This accepts any type as the character type, which on a previous project of mine led to my routines interpreting double* as a string of double-precision values terminated by 0.0. (In an extremely contrived test of whether it sufficed to restrict the overload to types for which std::char_traite<CharT> was defined.)

This led me to define the C++20 concept:

#include <concepts>


template <typename CharT> concept char_type = 
  std::same_as<CharT, char>          ||
  std::same_as<CharT, signed char>   ||
  std::same_as<CharT, unsigned char> ||
  std::same_as<CharT, wchar_t>       ||
  std::same_as<CharT, char8_t>       ||
  std::same_as<CharT, char16_t>      ||
  std::same_as<CharT, char32_t>;

This would let you write

 template<char_type CharType = char>

The C++11 version would have used std::enable_if.

Unicode Support

No mainstream operating system uses a fixed-width default encoding any more. (Windows, the last holdout, made UTF-8 the default in Windows 11.) Since you’re accepting Unicode input, real-world input with multi-byte characters, surrogate pairs and combining characters will break the program.

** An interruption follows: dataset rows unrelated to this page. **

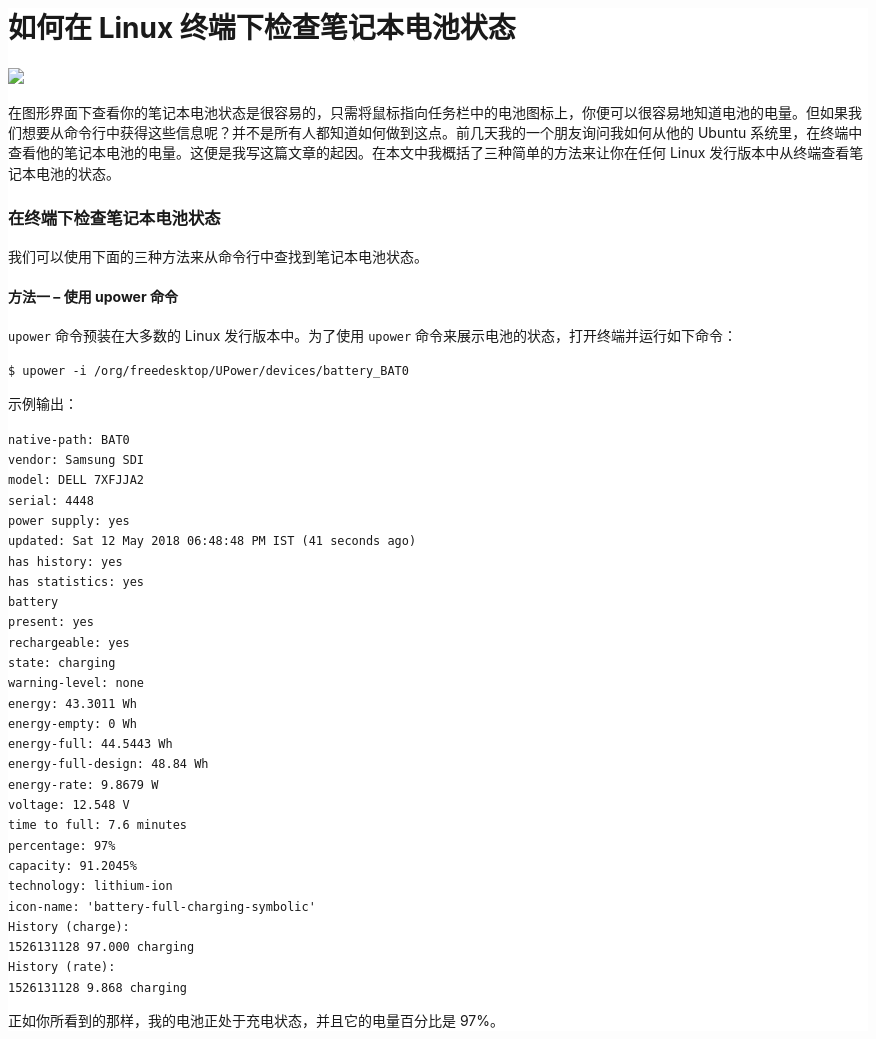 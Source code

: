 如何在 Linux 终端下检查笔记本电池状态
======

![](https://www.ostechnix.com/wp-content/uploads/2016/12/Check-Laptop-Battery-Status-In-Terminal-In-Linux-720x340.png)

在图形界面下查看你的笔记本电池状态是很容易的，只需将鼠标指向任务栏中的电池图标上，你便可以很容易地知道电池的电量。但如果我们想要从命令行中获得这些信息呢？并不是所有人都知道如何做到这点。前几天我的一个朋友询问我如何从他的 Ubuntu 系统里，在终端中查看他的笔记本电池的电量。这便是我写这篇文章的起因。在本文中我概括了三种简单的方法来让你在任何 Linux 发行版本中从终端查看笔记本电池的状态。

### 在终端下检查笔记本电池状态

我们可以使用下面的三种方法来从命令行中查找到笔记本电池状态。

#### 方法一 – 使用 upower 命令

`upower` 命令预装在大多数的 Linux 发行版本中。为了使用 `upower` 命令来展示电池的状态，打开终端并运行如下命令：

```
$ upower -i /org/freedesktop/UPower/devices/battery_BAT0
```

示例输出：

```
native-path: BAT0
vendor: Samsung SDI
model: DELL 7XFJJA2
serial: 4448
power supply: yes
updated: Sat 12 May 2018 06:48:48 PM IST (41 seconds ago)
has history: yes
has statistics: yes
battery
present: yes
rechargeable: yes
state: charging
warning-level: none
energy: 43.3011 Wh
energy-empty: 0 Wh
energy-full: 44.5443 Wh
energy-full-design: 48.84 Wh
energy-rate: 9.8679 W
voltage: 12.548 V
time to full: 7.6 minutes
percentage: 97%
capacity: 91.2045%
technology: lithium-ion
icon-name: 'battery-full-charging-symbolic'
History (charge):
1526131128 97.000 charging
History (rate):
1526131128 9.868 charging
```

正如你所看到的那样，我的电池正处于充电状态，并且它的电量百分比是 97%。
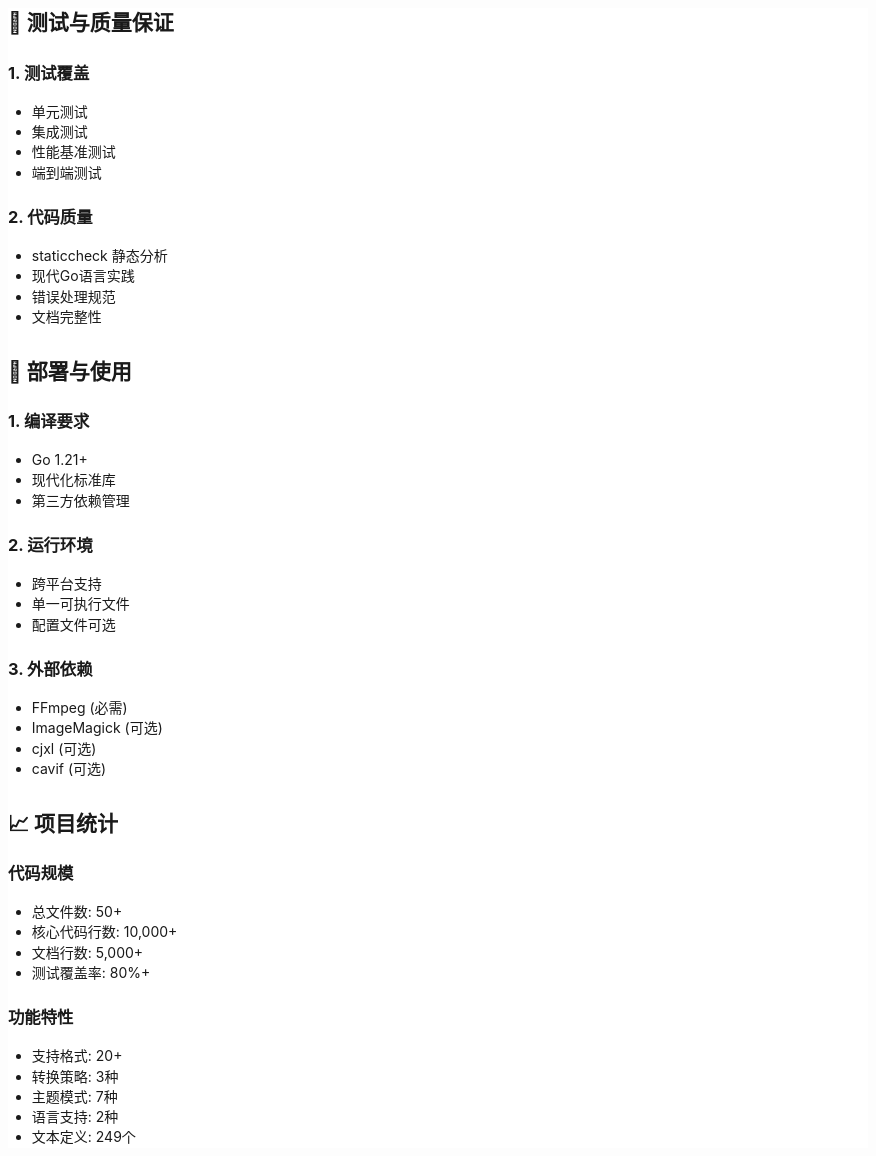 ## 🧪 测试与质量保证

### 1. 测试覆盖
- 单元测试
- 集成测试
- 性能基准测试
- 端到端测试

### 2. 代码质量
- staticcheck 静态分析
- 现代Go语言实践
- 错误处理规范
- 文档完整性

## 🚀 部署与使用

### 1. 编译要求
- Go 1.21+
- 现代化标准库
- 第三方依赖管理

### 2. 运行环境
- 跨平台支持
- 单一可执行文件
- 配置文件可选

### 3. 外部依赖
- FFmpeg (必需)
- ImageMagick (可选)
- cjxl (可选)
- cavif (可选)

## 📈 项目统计

### 代码规模
- 总文件数: 50+
- 核心代码行数: 10,000+
- 文档行数: 5,000+
- 测试覆盖率: 80%+

### 功能特性
- 支持格式: 20+
- 转换策略: 3种
- 主题模式: 7种
- 语言支持: 2种
- 文本定义: 249个
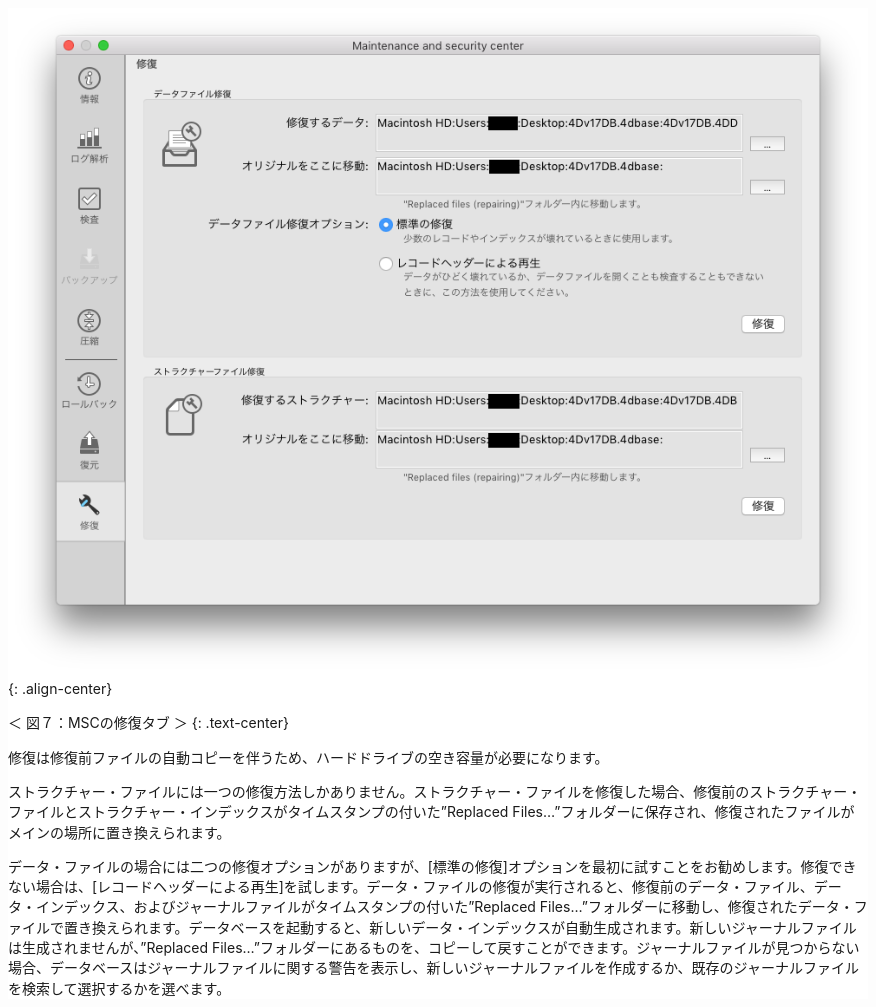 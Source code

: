 ![図７：MSCの修復タブ](/images/database-recovery/07.png){: .align-center}

＜ 図７：MSCの修復タブ ＞
{: .text-center}

修復は修復前ファイルの自動コピーを伴うため、ハードドライブの空き容量が必要になります。

ストラクチャー・ファイルには一つの修復方法しかありません。ストラクチャー・ファイルを修復した場合、修復前のストラクチャー・ファイルとストラクチャー・インデックスがタイムスタンプの付いた”Replaced Files…”フォルダーに保存され、修復されたファイルがメインの場所に置き換えられます。

データ・ファイルの場合には二つの修復オプションがありますが、[標準の修復]オプションを最初に試すことをお勧めします。修復できない場合は、[レコードヘッダーによる再生]を試します。データ・ファイルの修復が実行されると、修復前のデータ・ファイル、データ・インデックス、およびジャーナルファイルがタイムスタンプの付いた”Replaced Files…”フォルダーに移動し、修復されたデータ・ファイルで置き換えられます。データベースを起動すると、新しいデータ・インデックスが自動生成されます。新しいジャーナルファイルは生成されませんが、”Replaced Files…”フォルダーにあるものを、コピーして戻すことができます。ジャーナルファイルが見つからない場合、データベースはジャーナルファイルに関する警告を表示し、新しいジャーナルファイルを作成するか、既存のジャーナルファイルを検索して選択するかを選べます。
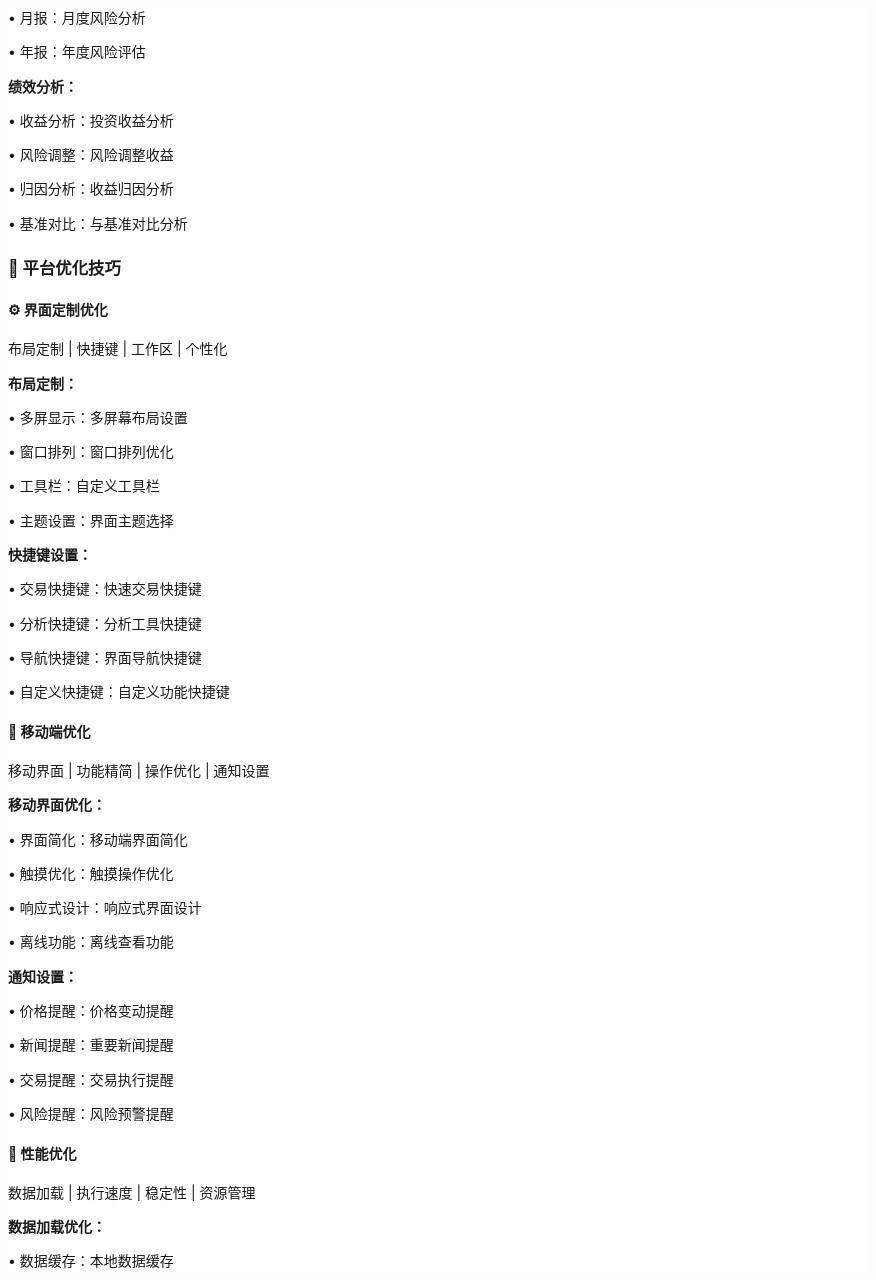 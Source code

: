 <p>• 月报：月度风险分析</p>
<p>• 年报：年度风险评估</p>
<p><strong>绩效分析：</strong></p>
<p>• 收益分析：投资收益分析</p>
<p>• 风险调整：风险调整收益</p>
<p>• 归因分析：收益归因分析</p>
<p>• 基准对比：与基准对比分析</p>
</div>
</div>
</div>
</div>

### 🔧 平台优化技巧

<div class="status-cards">
<div class="status-card blue">
<div class="status-header">
<h4>⚙️ 界面定制优化</h4>
<div class="status-label">布局定制 | 快捷键 | 工作区 | 个性化</div>
</div>
<div class="status-content">
<div class="interface-customization">
<p><strong>布局定制：</strong></p>
<p>• 多屏显示：多屏幕布局设置</p>
<p>• 窗口排列：窗口排列优化</p>
<p>• 工具栏：自定义工具栏</p>
<p>• 主题设置：界面主题选择</p>
<p><strong>快捷键设置：</strong></p>
<p>• 交易快捷键：快速交易快捷键</p>
<p>• 分析快捷键：分析工具快捷键</p>
<p>• 导航快捷键：界面导航快捷键</p>
<p>• 自定义快捷键：自定义功能快捷键</p>
</div>
</div>
</div>
<div class="status-card green">
<div class="status-header">
<h4>📱 移动端优化</h4>
<div class="status-label">移动界面 | 功能精简 | 操作优化 | 通知设置</div>
</div>
<div class="status-content">
<div class="mobile-optimization">
<p><strong>移动界面优化：</strong></p>
<p>• 界面简化：移动端界面简化</p>
<p>• 触摸优化：触摸操作优化</p>
<p>• 响应式设计：响应式界面设计</p>
<p>• 离线功能：离线查看功能</p>
<p><strong>通知设置：</strong></p>
<p>• 价格提醒：价格变动提醒</p>
<p>• 新闻提醒：重要新闻提醒</p>
<p>• 交易提醒：交易执行提醒</p>
<p>• 风险提醒：风险预警提醒</p>
</div>
</div>
</div>
<div class="status-card purple">
<div class="status-header">
<h4>🚀 性能优化</h4>
<div class="status-label">数据加载 | 执行速度 | 稳定性 | 资源管理</div>
</div>
<div class="status-content">
<div class="performance-optimization">
<p><strong>数据加载优化：</strong></p>
<p>• 数据缓存：本地数据缓存</p>
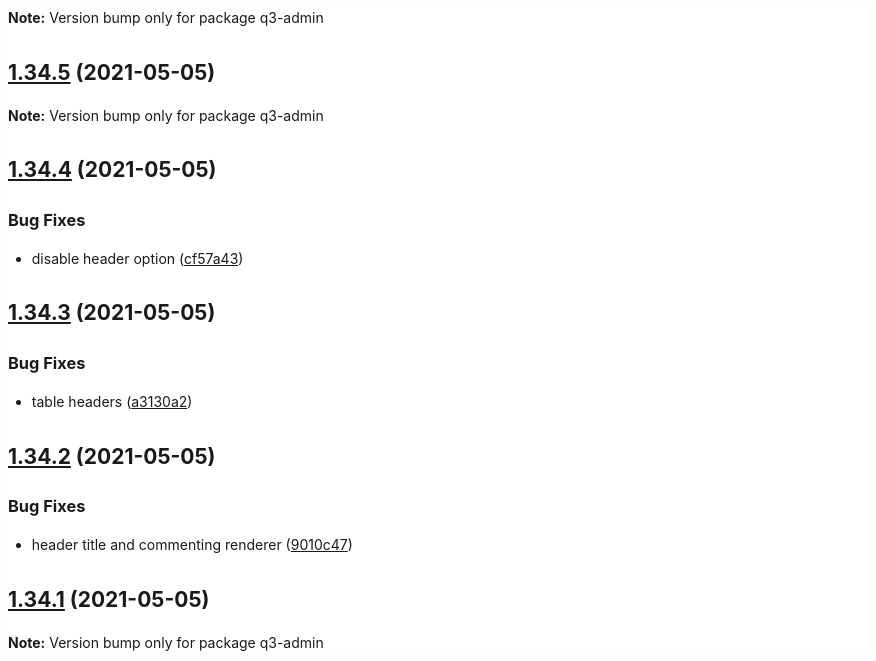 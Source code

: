 **Note:** Version bump only for package q3-admin





## [1.34.5](https://github.com/3merge/q/compare/v1.34.4...v1.34.5) (2021-05-05)

**Note:** Version bump only for package q3-admin





## [1.34.4](https://github.com/3merge/q/compare/v1.34.3...v1.34.4) (2021-05-05)


### Bug Fixes

* disable header option ([cf57a43](https://github.com/3merge/q/commit/cf57a43cee9b31f04035c22993e094e6d5f65d17))





## [1.34.3](https://github.com/3merge/q/compare/v1.34.2...v1.34.3) (2021-05-05)


### Bug Fixes

* table headers ([a3130a2](https://github.com/3merge/q/commit/a3130a23c8086b3e41b5c1f7d851e285fd48df45))





## [1.34.2](https://github.com/3merge/q/compare/v1.34.1...v1.34.2) (2021-05-05)


### Bug Fixes

* header title and commenting renderer ([9010c47](https://github.com/3merge/q/commit/9010c4763c9441f4c790a5e931e72bbfc31cc405))





## [1.34.1](https://github.com/3merge/q/compare/v1.34.0...v1.34.1) (2021-05-05)

**Note:** Version bump only for package q3-admin


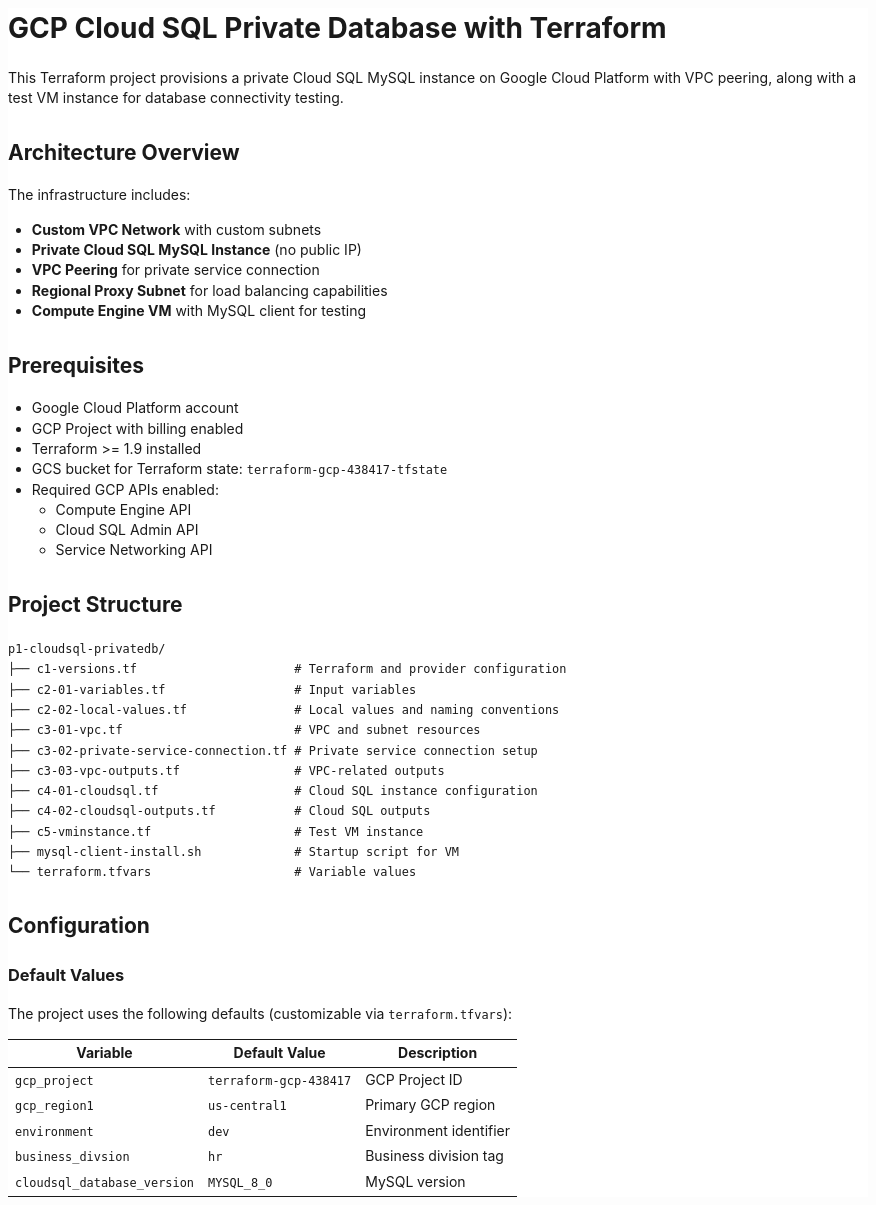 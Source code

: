# GCP Cloud SQL Private Database with Terraform

This Terraform project provisions a private Cloud SQL MySQL instance on Google Cloud Platform with VPC peering, along with a test VM instance for database connectivity testing.

## Architecture Overview

The infrastructure includes:

- **Custom VPC Network** with custom subnets
- **Private Cloud SQL MySQL Instance** (no public IP)
- **VPC Peering** for private service connection
- **Regional Proxy Subnet** for load balancing capabilities
- **Compute Engine VM** with MySQL client for testing

## Prerequisites

- Google Cloud Platform account
- GCP Project with billing enabled
- Terraform >= 1.9 installed
- GCS bucket for Terraform state: `terraform-gcp-438417-tfstate`
- Required GCP APIs enabled:
  - Compute Engine API
  - Cloud SQL Admin API
  - Service Networking API

## Project Structure

```
p1-cloudsql-privatedb/
├── c1-versions.tf                      # Terraform and provider configuration
├── c2-01-variables.tf                  # Input variables
├── c2-02-local-values.tf               # Local values and naming conventions
├── c3-01-vpc.tf                        # VPC and subnet resources
├── c3-02-private-service-connection.tf # Private service connection setup
├── c3-03-vpc-outputs.tf                # VPC-related outputs
├── c4-01-cloudsql.tf                   # Cloud SQL instance configuration
├── c4-02-cloudsql-outputs.tf           # Cloud SQL outputs
├── c5-vminstance.tf                    # Test VM instance
├── mysql-client-install.sh             # Startup script for VM
└── terraform.tfvars                    # Variable values
```

## Configuration

### Default Values

The project uses the following defaults (customizable via `terraform.tfvars`):

| Variable | Default Value | Description |
|----------|---------------|-------------|
| `gcp_project` | `terraform-gcp-438417` | GCP Project ID |
| `gcp_region1` | `us-central1` | Primary GCP region |
| `environment` | `dev` | Environment identifier |
| `business_divsion` | `hr` | Business division tag |
| `cloudsql_database_version` | `MYSQL_8_0` | MySQL version |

Most OSes set the default locale to a multi-byte character set. To deal with these, you either need to split the string into graphemes, convert each one into a normalized form, and keep the count in a hash map, or else convert to strings of char32_t, the only portably fixed-width encoding. The latter only works if you can ignore combining characters.

To adhere to the Unicode standard, you also want to ensure that all canonically-equivalent representations are processed the same way.

The algorithm you would want to follow here is:

  1. Decompose the string. (Probably with canonical decomposition, but you might prefer compatibility decomposition.)
  2. Ignore all characters from character classes you should ignore (such as accents, punctuation and spaces, but probably not numbers)
  3. For each remaining character, convert to the same case (uppercase or lowercase, pick one)
  4. Since you discarded all combining characters in step 2, you can convert your character to a single UCS-4 codepoint. Do so.
  5. Increment the count for the canonicalized base character in a hash map

There is no function that does step 1 in the C++ standard library (that I know of). You would use a third-party library such as ICU for this. If you overlook that, there are functions that will do steps 2–4 on wchar_t characters. These will work correctly on Linux, but fail for utf-16 surrogate pairs on Windows. Or you could use the same libreary you used for step 1. Step 5 might use a std::unordered_map< char32_t, size_t >.

A Palindrome in What Language?

This at least should suffice for Latin, Greek and Cyrillic scripts; I do not know how a native speaker of Bengali or Korean would define a “palindrome” in their languages, but the rule that you can discard all combining characters is unlikely to work for Hangul characters.

In Japanese, “palindromes” seem to be defined by syllables regardless of which characters are used to write them. So, 夫婦 (fufu, married couple) and 田植え歌 (Taueuta, rice-planting song) are considered palindromes. You might be able to rescue the algorithm by converting all Japanese kana to hirigana or katakana; I’m not sure.

Apparently, at least one Chinese definition of palindrome does not work phonetically,, but by applying the standard definition to hanzi characters, and the same characters would not be pronounced the same way across China anyway. The algorithm above would work on Chinese.

This gives us a counterexample to the possibility of a multilingual palindrome checker. Because Unicode uses the same codepoints for Japanese kanji and Chinese hanzi, it is not possible for a palindrome checker to work for both languages simultaneously. You can pick at most one language to check in at a time.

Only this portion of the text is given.